A learned
Maronite, born in Hekel, or Ecchel (hence his surname), a village on
Mount Lebanon, in 1600; died 1664 in Rome. He studied at the
Maronite College in Rome, published a Syriac grammar (1628), and
taught Syriac and Arabic at the College of the Propaganda. In 1630
he began to teach the same languages in the Royal College Paris, and
to assist in editing Le Jay's "Polyglot Bible", working
with Gabriel Sionita on the Syriac and Arabic texts and their Latin
translation. He contributed III Mach. in Arabic, and Ruth in Syriac
and Arabic, with a Latin translation. Abraham and Gabriel soon
quarrelled, and the former wrote three letters explaining this
difference, and defending his work against its depreciators,
especially Valerian Flavigny. In 1642 he resumed his teaching in
Rome, but returned to Paris in 1645; after eight years he again went
to Rome, where he remained until his death. Among his many works we
may mention: a "Synopsis of Arab Philosophy" (Paris,
1641); some disciplinary canons of the Council of Nice, according to
Eastern attribution, though unknown to the Latin and Greek churches
(Paris, 1641) "Abr. Ecchellensis et Leon. Allatii Concordantia
Nationum Christianarum Orientalium in Fidei Catholicae Dogmate"
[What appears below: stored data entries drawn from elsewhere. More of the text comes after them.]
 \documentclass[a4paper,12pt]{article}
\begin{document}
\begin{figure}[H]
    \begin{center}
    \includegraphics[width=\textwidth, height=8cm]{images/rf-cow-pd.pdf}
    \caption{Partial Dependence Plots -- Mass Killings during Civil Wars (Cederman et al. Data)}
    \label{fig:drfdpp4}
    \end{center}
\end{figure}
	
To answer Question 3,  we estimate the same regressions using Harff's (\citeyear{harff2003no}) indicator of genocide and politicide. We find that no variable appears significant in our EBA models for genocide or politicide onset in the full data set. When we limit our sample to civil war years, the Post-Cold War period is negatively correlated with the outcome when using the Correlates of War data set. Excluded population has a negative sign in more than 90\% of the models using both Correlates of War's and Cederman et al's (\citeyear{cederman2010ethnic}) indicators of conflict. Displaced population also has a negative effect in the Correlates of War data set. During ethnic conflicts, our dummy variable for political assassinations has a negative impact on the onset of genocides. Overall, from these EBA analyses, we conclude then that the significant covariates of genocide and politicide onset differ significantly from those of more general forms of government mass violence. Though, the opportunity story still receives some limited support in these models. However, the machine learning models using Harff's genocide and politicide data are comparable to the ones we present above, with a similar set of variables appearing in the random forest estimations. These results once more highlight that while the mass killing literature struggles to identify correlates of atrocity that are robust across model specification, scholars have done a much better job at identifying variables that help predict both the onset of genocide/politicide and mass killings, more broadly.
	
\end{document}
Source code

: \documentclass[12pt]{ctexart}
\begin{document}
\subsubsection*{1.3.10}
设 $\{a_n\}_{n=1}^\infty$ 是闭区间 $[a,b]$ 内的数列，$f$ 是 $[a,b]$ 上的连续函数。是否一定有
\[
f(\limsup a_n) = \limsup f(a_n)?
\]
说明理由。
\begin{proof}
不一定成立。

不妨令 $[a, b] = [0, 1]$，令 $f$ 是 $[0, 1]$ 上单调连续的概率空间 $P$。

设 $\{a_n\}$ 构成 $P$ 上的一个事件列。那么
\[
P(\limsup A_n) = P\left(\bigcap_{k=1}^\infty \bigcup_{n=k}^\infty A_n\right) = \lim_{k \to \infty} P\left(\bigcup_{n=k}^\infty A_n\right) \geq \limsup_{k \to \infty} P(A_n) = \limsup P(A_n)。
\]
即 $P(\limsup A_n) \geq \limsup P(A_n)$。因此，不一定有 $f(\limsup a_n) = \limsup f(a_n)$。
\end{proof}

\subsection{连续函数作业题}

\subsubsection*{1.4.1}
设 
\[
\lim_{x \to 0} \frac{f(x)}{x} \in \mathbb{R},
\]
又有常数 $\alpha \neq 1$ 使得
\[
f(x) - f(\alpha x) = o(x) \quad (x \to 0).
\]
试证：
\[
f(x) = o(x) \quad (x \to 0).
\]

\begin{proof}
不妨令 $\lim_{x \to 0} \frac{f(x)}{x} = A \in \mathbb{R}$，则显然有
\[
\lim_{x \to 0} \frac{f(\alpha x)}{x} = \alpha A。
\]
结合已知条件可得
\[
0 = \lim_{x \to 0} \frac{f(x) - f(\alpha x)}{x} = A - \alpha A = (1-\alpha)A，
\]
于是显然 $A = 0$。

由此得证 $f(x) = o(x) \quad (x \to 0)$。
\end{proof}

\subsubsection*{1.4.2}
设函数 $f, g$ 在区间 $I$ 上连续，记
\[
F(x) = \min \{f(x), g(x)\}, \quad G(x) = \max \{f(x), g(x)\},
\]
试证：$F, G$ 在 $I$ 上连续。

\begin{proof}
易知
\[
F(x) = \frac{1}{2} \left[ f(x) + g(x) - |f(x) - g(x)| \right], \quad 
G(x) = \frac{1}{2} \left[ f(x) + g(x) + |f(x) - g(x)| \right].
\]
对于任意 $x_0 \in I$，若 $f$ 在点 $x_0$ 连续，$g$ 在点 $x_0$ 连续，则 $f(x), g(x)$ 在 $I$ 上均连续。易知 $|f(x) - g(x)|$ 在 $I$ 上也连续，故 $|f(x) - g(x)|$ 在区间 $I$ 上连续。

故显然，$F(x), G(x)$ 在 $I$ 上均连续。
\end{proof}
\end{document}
(Mainz, 1655); "De Origine nominis Papae, necnon de illius
Proprietate in Romano Pontifice, adeoque de ejus Primatu contra
Joannem Seldenum Anglum" (Rome, 1660); "Epistola ad J.
Morinum de variis Graecorum et Orientalium ritibus"; "Chronicon
Orientale nunc primum Latinitate donatum, cui Accessit Supplementum
Historiae orientalis (Paris, 1653); "Catalogus librorum
Chaldaeorum tam Eccl. quam profanor., Auctore Hebed-Jesu Latinitate
Donatus et Notis Illustratus" (Rome,1653); a "Life of St.
Anthony"; a Latin translation of Abulfath's "Paraphrase of
Apollonius' Conic Sections, 5, 6, and 7."